Хулио: – “Я даль ему слово не сообщать никому его имя…он собирался уехать отсюда, хотел найти себе уединенный приют…”

Ганс-Ульрих: – “Что он еще рассказывал о себе?”

Хулио: – “Говорил, что сбежал из своей страны…а до этого у него была неудавшаяся попытка покончить с собой и был тяжело ранен”.

– “Кажется я его знаю…”-низким голосом сказал Ганс-Ульрих…– “а, думал, что он погиб…его зовут Бора.”-Ему показалось, что Хулио в знак согласия чуть кивнул, но он тут же спешно затянул сигару и продолжил:

– “Но это пока ещё стадия Симона…он, этот странный человек использовал этот акт удара мечом, как образ собственного военного прошлого. Наличествует друг, отдельный человек, дом, страна или ценности и есть враг, все, что каким-нибудь образом им угрожает. Это тот уровень бытия, где кровопролитие неминуемо. Степень и формы включенности в этот мир во многом зависит от личной храбрости человека.”

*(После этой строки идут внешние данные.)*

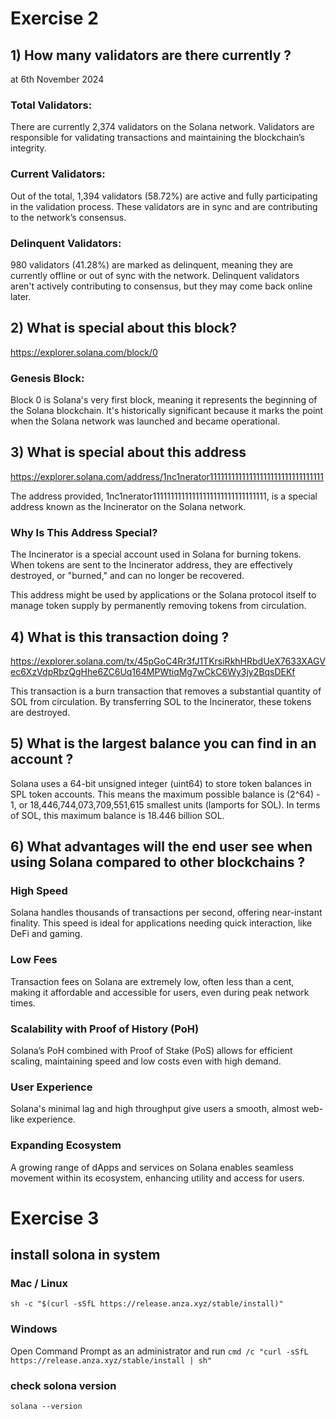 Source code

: # Exercise 2
## 1) How many validators are there currently ?
at 6th November 2024
### Total Validators:
There are currently 2,374 validators on the Solana network. Validators are responsible for validating transactions and maintaining the blockchain’s integrity.

### Current Validators:
Out of the total, 1,394 validators (58.72%) are active and fully participating in the validation process. These validators are in sync and are contributing to the network’s consensus.

### Delinquent Validators:
980 validators (41.28%) are marked as delinquent, meaning they are currently offline or out of sync with the network. Delinquent validators aren't actively contributing to consensus, but they may come back online later.


## 2) What is special about this block?
https://explorer.solana.com/block/0
### Genesis Block:
Block 0 is Solana's very first block, meaning it represents the beginning of the Solana blockchain. It's historically significant because it marks the point when the Solana network was launched and became operational.


## 3) What is special about this address
https://explorer.solana.com/address/1nc1nerator11111111111111111111111111111111

The address provided, 1nc1nerator11111111111111111111111111111111, is a special address known as the Incinerator on the Solana network.
### Why Is This Address Special?
The Incinerator is a special account used in Solana for burning tokens. When tokens are sent to the Incinerator address, they are effectively destroyed, or "burned," and can no longer be recovered.

This address might be used by applications or the Solana protocol itself to manage token supply by permanently removing tokens from circulation.
## 4) What is this transaction doing ?
https://explorer.solana.com/tx/45pGoC4Rr3fJ1TKrsiRkhHRbdUeX7633XAGVec6XzVdpRbzQgHhe6ZC6Uq164MPWtiqMg7wCkC6Wy3jy2BqsDEKf

This transaction is a burn transaction that removes a substantial quantity of SOL from circulation. By transferring SOL to the Incinerator, these tokens are destroyed.

## 5) What is the largest balance you can find in an account ?
Solana uses a 64-bit unsigned integer (uint64) to store token balances in SPL token accounts. This means the maximum possible balance is (2^64) - 1, or 18,446,744,073,709,551,615 smallest units (lamports for SOL). In terms of SOL, this maximum balance is 18.446 billion SOL.

## 6) What advantages will the end user see when using Solana compared to other blockchains ?

### High Speed 
Solana handles thousands of transactions per second, offering near-instant finality. This speed is ideal for applications needing quick interaction, like DeFi and gaming.

### Low Fees 
Transaction fees on Solana are extremely low, often less than a cent, making it affordable and accessible for users, even during peak network times.

### Scalability with Proof of History (PoH)
Solana’s PoH combined with Proof of Stake (PoS) allows for efficient scaling, maintaining speed and low costs even with high demand.

### User Experience
Solana's minimal lag and high throughput give users a smooth, almost web-like experience.

### Expanding Ecosystem 
A growing range of dApps and services on Solana enables seamless movement within its ecosystem, enhancing utility and access for users.

# Exercise 3

## install solona in system

### Mac / Linux
``sh -c "$(curl -sSfL https://release.anza.xyz/stable/install)"``

### Windows
Open Command Prompt as an administrator and run
``cmd /c "curl -sSfL https://release.anza.xyz/stable/install | sh"``

### check solona version
``solana --version``

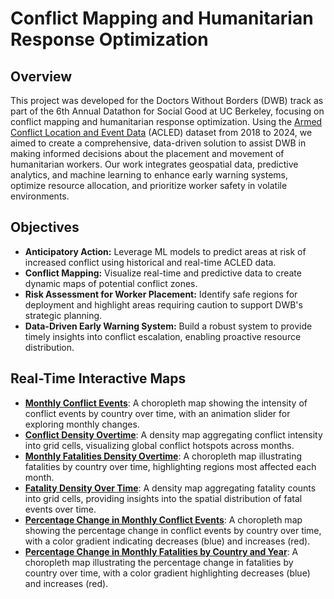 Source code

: # Conflict Mapping and Humanitarian Response Optimization

## Overview

This project was developed for the Doctors Without Borders (DWB) track as part of the 6th Annual Datathon for Social Good at UC Berkeley, focusing on conflict mapping and humanitarian response optimization. Using the [Armed Conflict Location and Event Data](https://acleddata.com/) (ACLED) dataset from 2018 to 2024, we aimed to create a comprehensive, data-driven solution to assist DWB in making informed decisions about the placement and movement of humanitarian workers. Our work integrates geospatial data, predictive analytics, and machine learning to enhance early warning systems, optimize resource allocation, and prioritize worker safety in volatile environments.

## Objectives
- **Anticipatory Action:** Leverage ML models to predict areas at risk of increased conflict using historical and real-time ACLED data.
- **Conflict Mapping:** Visualize real-time and predictive data to create dynamic maps of potential conflict zones.
- **Risk Assessment for Worker Placement:** Identify safe regions for deployment and highlight areas requiring caution to support DWB's strategic planning.
- **Data-Driven Early Warning System:** Build a robust system to provide timely insights into conflict escalation, enabling proactive resource distribution.

## Real-Time Interactive Maps
- **[Monthly Conflict Events](https://anoutsala.github.io/Conflict-Mapping-and-Humanitarian-Response-Optimization/conflict_visualizations/monthly_conflict_events.html)**: A choropleth map showing the intensity of conflict events by country over time, with an animation slider for exploring monthly changes.
- **[Conflict Density Overtime](https://anoutsala.github.io/Conflict-Mapping-and-Humanitarian-Response-Optimization/conflict_visualizations/conflict_density.html)**: A density map aggregating conflict intensity into grid cells, visualizing global conflict hotspots across months.
- **[Monthly Fatalities Density Overtime](https://anoutsala.github.io/Conflict-Mapping-and-Humanitarian-Response-Optimization/conflict_visualizations/monthly_fatalities.html)**: A choropleth map illustrating fatalities by country over time, highlighting regions most affected each month.
- **[Fatality Density Over Time](https://anoutsala.github.io/Conflict-Mapping-and-Humanitarian-Response-Optimization/conflict_visualizations/fatality_density.html)**: A density map aggregating fatality counts into grid cells, providing insights into the spatial distribution of fatal events over time.
- **[Percentage Change in Monthly Conflict Events](https://anoutsala.github.io/Conflict-Mapping-and-Humanitarian-Response-Optimization/conflict_visualizations/percent_change_events.html)**: A choropleth map showing the percentage change in conflict events by country over time, with a color gradient indicating decreases (blue) and increases (red).
- **[Percentage Change in Monthly Fatalities by Country and Year](https://anoutsala.github.io/Conflict-Mapping-and-Humanitarian-Response-Optimization/conflict_visualizations/percent_change_fatalities.html)**: A choropleth map illustrating the percentage change in fatalities by country over time, with a color gradient highlighting decreases (blue) and increases (red).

– “У нас есть еще один эпизод, эпизод отречения…у личной, человеческой смелости имеются свои пределы и эти пределы невозможно измерить механический…смелость и трусость, геройство и малодушие-они существуют рядом, совместно и одновременно. Их пределы обнаруживает сама ситуация. Перед лицом толпы и синедриона Симон был вынужден отречься…тот человек говорил, что столкнувшись с властью толпы его поступок был худшей формы отречения”.

Ганс-Ульрих: – “Война, как процесс, сама себе устанавливает жесткие, но ясные, четкие правила…можно назвать их имманентными. А толпа, социум и социальные институции лишь декларируют о приверженности к правилам, причем искусственно-рукодельным, но как минимум в пограничных ситуациях действуют совершенно без правил и у отдельной личности против них почти нет шансов на выживание. Да и это слова "почти" отображает лишь долю чуда…чудесного везения”.

Хулио: – “Ты совершенно прав…и тот говорил, что с детства избегал эту анонимную власть социума и толпы и выбор профессии был обусловлен этим и его биография как военного…но не смог избежать встречи с этим монстром и конфликтного соприкосновения с ним…и он искал возможность, как ты выразился, восстановления статус-кво…”

Ганс-Ульрих: – “А что это значит?”

Хулио: – “В отличие от искариота, Симон почувствовал такую возможность для себя…но ему ещё предстояло стать Кифой….”

Ганс-Ульрих: – “А что для этого нужно?”

Хулио: – “Самая малость, любовь…когда он ударил мечом, это был человеческий, может смелый, самоотверженный, но мирской поступок…но не апостольский. Он любил Учителя, но того, раба ненавидел, Учитель хотел спасти, а не мстит, а спасать невозможно ненавидя”.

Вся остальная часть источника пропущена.